Exercise brief: Scan the material for the word "Attributes" and copy each line where it occurs.

######

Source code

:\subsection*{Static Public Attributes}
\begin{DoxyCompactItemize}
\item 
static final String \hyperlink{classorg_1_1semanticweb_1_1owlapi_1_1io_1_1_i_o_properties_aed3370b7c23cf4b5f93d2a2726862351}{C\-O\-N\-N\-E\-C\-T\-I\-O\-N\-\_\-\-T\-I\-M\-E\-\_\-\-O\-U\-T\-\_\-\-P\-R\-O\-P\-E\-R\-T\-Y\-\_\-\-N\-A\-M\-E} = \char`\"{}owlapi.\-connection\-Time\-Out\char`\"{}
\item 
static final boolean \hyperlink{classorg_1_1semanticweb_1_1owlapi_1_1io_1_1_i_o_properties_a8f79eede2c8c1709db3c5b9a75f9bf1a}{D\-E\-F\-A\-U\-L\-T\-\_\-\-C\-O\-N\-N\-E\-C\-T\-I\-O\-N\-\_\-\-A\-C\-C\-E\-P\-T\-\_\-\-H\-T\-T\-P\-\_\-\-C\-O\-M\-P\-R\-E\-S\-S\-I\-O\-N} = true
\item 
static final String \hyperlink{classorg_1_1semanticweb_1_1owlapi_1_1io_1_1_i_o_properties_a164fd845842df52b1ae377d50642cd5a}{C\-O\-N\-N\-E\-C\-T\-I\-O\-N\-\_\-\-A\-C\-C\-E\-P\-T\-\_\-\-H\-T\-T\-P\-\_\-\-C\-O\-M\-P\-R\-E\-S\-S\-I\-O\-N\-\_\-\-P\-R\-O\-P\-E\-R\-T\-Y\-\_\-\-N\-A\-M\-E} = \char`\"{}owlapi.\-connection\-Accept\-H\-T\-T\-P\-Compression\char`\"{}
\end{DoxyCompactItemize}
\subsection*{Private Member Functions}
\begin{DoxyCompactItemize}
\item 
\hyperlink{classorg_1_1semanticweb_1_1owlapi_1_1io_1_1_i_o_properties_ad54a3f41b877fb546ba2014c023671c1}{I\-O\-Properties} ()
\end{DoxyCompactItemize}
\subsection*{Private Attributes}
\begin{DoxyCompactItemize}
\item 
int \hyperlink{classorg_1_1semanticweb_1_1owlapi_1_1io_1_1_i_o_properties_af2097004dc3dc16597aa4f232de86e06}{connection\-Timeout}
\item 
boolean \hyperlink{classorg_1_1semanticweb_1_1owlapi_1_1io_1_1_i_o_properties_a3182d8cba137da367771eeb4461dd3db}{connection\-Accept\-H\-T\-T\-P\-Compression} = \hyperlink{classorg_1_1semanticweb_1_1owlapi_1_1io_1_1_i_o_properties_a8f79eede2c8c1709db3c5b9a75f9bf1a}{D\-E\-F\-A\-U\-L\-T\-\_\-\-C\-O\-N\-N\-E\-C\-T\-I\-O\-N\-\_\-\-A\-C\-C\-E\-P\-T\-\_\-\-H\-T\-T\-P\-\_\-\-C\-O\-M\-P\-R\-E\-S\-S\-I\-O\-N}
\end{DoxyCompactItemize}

######

Task result:
:\subsection*{Static Public Attributes}
\subsection*{Private Attributes}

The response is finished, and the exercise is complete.